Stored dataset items
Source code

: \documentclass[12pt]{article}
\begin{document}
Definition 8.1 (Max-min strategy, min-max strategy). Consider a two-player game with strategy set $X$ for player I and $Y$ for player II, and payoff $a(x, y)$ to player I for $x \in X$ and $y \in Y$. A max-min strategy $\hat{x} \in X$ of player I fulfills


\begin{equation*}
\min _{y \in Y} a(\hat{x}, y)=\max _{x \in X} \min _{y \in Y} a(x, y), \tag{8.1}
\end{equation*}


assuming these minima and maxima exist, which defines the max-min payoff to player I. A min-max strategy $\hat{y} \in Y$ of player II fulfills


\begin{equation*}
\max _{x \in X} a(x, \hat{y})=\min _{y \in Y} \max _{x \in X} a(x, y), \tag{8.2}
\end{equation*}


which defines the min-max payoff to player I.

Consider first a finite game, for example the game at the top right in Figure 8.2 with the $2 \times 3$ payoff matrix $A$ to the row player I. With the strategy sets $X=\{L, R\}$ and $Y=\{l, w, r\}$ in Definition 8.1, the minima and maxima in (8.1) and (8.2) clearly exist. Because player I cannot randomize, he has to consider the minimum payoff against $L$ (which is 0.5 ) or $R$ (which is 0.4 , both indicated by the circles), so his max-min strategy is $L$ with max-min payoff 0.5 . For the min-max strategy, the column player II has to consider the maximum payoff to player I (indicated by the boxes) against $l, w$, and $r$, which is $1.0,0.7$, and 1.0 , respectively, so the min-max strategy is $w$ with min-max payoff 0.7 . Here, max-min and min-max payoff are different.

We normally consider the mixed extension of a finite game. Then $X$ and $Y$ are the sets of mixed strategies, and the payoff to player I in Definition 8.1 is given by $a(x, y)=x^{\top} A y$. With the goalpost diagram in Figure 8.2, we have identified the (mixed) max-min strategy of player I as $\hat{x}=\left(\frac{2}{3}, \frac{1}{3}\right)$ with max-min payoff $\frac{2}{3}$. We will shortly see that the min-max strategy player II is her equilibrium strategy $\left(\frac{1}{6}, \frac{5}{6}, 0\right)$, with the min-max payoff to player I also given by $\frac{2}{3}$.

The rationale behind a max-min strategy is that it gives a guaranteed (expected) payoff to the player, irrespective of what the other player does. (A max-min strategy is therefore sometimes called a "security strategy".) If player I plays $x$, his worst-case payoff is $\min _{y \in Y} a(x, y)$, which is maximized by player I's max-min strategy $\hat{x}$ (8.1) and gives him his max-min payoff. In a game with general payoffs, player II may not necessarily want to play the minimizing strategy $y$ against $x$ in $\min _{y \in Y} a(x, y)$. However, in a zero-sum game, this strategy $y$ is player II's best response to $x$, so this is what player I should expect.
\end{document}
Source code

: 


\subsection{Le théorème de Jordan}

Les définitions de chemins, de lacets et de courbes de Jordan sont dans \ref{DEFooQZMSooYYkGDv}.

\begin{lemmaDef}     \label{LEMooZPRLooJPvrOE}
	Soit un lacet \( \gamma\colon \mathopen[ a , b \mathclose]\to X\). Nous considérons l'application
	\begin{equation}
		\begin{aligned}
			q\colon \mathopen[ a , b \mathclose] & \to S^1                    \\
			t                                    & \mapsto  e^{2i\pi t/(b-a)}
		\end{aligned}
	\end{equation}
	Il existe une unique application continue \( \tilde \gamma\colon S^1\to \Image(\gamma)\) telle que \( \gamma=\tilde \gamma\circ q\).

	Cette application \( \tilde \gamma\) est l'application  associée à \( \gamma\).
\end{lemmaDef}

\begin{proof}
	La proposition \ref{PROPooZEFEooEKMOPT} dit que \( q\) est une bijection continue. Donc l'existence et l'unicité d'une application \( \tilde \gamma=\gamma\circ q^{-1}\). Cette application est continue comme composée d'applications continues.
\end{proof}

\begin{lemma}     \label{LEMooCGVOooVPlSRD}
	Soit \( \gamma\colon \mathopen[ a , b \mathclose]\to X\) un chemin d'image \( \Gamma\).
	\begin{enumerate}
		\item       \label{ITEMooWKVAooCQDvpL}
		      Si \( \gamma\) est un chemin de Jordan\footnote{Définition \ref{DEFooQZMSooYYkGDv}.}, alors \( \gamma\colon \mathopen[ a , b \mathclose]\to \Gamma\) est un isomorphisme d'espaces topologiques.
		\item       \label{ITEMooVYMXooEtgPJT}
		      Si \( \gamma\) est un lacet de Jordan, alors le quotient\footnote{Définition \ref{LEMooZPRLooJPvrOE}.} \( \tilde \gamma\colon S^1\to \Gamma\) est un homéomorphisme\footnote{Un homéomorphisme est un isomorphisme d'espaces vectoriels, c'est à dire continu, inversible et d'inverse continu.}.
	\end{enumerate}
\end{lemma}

** Instructions to follow **
Say how many lines of the data hold the string "Soit". Reply with the number alone.

** Your solution **
2